> [DATA FOR THIS TASK]
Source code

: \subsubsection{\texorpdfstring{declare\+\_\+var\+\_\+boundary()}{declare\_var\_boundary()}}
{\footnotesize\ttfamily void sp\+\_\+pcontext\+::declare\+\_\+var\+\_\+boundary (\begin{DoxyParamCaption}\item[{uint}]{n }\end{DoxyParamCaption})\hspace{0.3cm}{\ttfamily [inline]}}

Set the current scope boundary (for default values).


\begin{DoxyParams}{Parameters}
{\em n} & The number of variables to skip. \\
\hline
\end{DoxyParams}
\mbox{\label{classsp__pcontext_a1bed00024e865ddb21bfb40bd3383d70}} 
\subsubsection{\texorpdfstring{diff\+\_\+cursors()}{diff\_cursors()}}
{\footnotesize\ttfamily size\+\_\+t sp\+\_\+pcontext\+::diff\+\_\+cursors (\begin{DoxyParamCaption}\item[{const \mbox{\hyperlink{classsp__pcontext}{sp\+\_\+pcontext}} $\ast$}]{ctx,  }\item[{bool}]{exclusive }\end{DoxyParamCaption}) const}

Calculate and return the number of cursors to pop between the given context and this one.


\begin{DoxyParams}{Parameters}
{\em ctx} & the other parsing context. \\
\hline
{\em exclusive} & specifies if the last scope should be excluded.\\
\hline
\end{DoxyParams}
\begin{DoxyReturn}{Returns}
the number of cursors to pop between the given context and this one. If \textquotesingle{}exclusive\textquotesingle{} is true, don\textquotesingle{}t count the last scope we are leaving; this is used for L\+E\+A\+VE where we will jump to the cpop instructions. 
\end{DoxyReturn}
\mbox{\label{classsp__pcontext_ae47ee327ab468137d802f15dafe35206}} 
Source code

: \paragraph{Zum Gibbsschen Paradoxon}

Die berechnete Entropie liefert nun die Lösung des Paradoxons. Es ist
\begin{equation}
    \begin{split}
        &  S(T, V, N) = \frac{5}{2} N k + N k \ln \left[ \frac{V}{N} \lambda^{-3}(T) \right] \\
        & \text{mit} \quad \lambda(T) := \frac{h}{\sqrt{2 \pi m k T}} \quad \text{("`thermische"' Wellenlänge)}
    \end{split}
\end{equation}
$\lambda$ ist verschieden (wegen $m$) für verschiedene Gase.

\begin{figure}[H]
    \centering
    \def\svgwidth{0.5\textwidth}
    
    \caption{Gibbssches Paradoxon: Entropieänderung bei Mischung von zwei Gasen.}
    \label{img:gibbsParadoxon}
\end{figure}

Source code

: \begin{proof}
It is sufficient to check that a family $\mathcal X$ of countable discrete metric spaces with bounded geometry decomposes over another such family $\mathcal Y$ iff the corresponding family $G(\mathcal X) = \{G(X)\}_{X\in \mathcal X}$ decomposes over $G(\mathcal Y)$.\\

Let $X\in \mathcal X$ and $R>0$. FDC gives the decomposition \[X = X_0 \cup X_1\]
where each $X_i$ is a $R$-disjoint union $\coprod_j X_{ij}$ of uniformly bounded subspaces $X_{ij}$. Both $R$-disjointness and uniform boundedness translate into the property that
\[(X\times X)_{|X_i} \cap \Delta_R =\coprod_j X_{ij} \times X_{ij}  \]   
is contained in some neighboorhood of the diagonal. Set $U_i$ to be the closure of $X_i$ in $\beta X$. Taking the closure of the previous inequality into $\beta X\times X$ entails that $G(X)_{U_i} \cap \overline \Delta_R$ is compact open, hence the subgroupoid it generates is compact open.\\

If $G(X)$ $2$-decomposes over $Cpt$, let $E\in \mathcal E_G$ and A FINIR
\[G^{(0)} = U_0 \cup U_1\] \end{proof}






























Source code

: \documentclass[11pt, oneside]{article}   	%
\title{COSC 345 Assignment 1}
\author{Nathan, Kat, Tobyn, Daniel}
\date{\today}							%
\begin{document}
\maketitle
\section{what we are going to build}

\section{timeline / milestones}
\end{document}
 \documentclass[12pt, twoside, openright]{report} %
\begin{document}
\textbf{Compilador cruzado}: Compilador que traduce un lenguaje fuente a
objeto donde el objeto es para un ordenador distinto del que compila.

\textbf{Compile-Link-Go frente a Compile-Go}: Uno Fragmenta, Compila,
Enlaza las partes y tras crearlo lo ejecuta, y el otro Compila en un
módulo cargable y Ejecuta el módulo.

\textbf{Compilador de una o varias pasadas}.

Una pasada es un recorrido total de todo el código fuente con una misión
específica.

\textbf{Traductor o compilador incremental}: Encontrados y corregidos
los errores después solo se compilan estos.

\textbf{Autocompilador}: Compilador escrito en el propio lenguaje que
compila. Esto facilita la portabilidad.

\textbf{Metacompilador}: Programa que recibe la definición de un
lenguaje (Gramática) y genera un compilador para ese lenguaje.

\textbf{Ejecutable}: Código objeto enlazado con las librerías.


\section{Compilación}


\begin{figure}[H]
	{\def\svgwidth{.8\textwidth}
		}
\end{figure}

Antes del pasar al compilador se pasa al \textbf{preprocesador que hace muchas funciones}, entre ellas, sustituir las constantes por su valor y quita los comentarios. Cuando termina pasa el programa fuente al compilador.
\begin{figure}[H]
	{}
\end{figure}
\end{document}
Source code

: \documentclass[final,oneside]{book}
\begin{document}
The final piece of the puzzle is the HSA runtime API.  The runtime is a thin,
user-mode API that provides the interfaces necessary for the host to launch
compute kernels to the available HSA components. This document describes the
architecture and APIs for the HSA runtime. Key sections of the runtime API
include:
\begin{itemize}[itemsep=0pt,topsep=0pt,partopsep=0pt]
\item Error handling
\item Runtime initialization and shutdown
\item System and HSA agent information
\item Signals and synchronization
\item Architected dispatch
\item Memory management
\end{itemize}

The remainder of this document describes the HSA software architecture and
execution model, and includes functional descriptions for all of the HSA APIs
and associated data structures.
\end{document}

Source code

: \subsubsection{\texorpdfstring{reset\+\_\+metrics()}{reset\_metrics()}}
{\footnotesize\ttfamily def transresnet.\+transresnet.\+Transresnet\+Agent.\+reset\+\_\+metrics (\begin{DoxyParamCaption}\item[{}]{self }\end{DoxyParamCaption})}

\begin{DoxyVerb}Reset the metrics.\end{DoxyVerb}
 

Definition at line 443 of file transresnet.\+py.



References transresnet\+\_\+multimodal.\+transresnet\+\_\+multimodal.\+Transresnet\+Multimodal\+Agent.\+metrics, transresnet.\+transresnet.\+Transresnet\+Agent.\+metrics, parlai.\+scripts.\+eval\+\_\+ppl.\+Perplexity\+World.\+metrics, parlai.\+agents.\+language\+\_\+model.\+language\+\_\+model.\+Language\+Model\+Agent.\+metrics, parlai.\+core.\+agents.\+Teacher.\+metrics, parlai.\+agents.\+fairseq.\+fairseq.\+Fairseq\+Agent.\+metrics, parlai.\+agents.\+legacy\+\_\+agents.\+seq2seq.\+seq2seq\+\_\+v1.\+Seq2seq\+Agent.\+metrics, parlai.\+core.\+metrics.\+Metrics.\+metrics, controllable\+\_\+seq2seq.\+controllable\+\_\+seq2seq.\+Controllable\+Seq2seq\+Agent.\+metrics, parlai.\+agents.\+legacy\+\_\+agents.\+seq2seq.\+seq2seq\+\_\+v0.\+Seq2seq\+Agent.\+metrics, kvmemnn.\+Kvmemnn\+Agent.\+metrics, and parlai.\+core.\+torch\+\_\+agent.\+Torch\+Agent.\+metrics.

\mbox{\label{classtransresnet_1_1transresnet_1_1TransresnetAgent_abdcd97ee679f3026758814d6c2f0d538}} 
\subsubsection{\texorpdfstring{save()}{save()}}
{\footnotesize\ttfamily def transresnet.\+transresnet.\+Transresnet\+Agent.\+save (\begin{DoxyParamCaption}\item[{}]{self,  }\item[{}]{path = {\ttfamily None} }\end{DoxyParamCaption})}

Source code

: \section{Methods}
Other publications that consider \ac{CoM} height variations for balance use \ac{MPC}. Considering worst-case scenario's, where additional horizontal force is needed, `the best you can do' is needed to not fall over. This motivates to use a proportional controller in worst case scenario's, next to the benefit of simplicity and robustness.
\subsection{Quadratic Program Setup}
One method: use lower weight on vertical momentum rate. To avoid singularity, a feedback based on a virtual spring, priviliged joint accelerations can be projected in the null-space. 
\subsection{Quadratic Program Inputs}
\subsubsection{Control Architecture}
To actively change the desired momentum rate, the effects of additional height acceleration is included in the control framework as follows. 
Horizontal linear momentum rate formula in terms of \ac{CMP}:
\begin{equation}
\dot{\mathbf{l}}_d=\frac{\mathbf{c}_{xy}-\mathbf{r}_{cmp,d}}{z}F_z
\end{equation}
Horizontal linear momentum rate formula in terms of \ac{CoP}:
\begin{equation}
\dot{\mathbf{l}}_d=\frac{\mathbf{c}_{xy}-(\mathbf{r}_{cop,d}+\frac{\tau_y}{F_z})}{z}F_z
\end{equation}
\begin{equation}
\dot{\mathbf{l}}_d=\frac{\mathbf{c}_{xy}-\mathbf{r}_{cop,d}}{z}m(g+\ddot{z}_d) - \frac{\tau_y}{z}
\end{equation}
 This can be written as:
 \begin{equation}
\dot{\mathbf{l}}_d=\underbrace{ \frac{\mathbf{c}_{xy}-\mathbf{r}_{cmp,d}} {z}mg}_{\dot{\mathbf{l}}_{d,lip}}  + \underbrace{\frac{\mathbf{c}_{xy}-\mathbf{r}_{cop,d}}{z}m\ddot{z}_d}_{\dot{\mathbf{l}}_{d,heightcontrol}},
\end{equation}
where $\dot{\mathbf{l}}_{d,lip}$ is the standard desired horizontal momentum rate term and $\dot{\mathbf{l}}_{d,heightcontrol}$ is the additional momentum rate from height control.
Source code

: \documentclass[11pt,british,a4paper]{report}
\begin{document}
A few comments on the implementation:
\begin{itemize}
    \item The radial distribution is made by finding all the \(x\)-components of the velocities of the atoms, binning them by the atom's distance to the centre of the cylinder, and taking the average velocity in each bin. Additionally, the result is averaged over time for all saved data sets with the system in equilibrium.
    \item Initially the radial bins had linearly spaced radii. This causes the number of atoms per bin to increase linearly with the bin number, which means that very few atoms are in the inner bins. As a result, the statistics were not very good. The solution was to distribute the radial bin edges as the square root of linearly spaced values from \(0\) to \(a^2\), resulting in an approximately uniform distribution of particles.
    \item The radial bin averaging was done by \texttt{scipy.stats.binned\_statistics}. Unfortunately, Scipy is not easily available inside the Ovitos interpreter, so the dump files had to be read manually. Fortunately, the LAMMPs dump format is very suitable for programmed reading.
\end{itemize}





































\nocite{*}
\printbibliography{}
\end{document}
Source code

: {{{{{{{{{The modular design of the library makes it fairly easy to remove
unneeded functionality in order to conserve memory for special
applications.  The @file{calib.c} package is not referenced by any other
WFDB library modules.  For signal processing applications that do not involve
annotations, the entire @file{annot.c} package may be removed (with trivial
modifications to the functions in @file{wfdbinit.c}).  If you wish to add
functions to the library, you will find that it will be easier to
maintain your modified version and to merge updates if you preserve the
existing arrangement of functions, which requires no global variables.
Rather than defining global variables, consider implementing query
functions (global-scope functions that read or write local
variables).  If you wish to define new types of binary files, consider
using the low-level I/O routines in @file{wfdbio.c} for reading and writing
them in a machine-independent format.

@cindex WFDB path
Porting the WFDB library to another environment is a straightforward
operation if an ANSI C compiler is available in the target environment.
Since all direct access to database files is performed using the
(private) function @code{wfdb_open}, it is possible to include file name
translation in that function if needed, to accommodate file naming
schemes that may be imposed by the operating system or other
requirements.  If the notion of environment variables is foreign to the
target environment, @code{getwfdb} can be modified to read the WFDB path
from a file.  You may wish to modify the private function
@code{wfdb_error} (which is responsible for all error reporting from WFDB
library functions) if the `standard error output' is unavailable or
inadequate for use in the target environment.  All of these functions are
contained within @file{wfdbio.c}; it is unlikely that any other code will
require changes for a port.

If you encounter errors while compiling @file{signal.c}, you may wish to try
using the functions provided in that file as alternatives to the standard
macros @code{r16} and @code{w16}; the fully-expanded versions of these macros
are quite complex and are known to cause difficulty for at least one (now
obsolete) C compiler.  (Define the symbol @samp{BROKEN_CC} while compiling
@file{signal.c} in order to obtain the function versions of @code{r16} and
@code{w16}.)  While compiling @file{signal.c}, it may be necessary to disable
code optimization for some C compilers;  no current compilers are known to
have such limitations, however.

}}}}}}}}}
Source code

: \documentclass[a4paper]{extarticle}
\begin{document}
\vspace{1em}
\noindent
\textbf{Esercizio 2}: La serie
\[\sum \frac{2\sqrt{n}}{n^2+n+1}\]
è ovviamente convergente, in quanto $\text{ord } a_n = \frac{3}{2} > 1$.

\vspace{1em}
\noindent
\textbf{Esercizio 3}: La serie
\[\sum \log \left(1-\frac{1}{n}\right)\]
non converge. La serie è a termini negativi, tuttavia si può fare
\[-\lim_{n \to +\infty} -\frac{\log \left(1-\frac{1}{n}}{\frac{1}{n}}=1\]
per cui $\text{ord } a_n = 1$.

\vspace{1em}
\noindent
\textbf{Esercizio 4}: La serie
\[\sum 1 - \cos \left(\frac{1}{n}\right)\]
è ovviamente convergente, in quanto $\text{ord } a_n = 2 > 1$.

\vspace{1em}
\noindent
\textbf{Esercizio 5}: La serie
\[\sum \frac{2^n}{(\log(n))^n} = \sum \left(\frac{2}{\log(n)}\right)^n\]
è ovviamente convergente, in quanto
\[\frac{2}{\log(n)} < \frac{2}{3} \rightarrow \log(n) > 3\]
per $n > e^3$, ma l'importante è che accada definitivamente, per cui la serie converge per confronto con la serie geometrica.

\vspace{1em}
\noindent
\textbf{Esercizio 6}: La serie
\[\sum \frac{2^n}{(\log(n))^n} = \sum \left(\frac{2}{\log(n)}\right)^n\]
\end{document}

> [ACTIVITY]
Restate word for word only the lines above from the line containing "compute kernels to" to the line containing "Definition at line", both of them included.

> [SOLUTION TO THE PROBLEM]
compute kernels to the available HSA components. This document describes the
architecture and APIs for the HSA runtime. Key sections of the runtime API
include:
\begin{itemize}[itemsep=0pt,topsep=0pt,partopsep=0pt]
\item Error handling
\item Runtime initialization and shutdown
\item System and HSA agent information
\item Signals and synchronization
\item Architected dispatch
\item Memory management
\end{itemize}

The remainder of this document describes the HSA software architecture and
execution model, and includes functional descriptions for all of the HSA APIs
and associated data structures.
\end{document}

Source code

: \subsubsection{\texorpdfstring{reset\+\_\+metrics()}{reset\_metrics()}}
{\footnotesize\ttfamily def transresnet.\+transresnet.\+Transresnet\+Agent.\+reset\+\_\+metrics (\begin{DoxyParamCaption}\item[{}]{self }\end{DoxyParamCaption})}

\begin{DoxyVerb}Reset the metrics.\end{DoxyVerb}
 

Definition at line 443 of file transresnet.\+py.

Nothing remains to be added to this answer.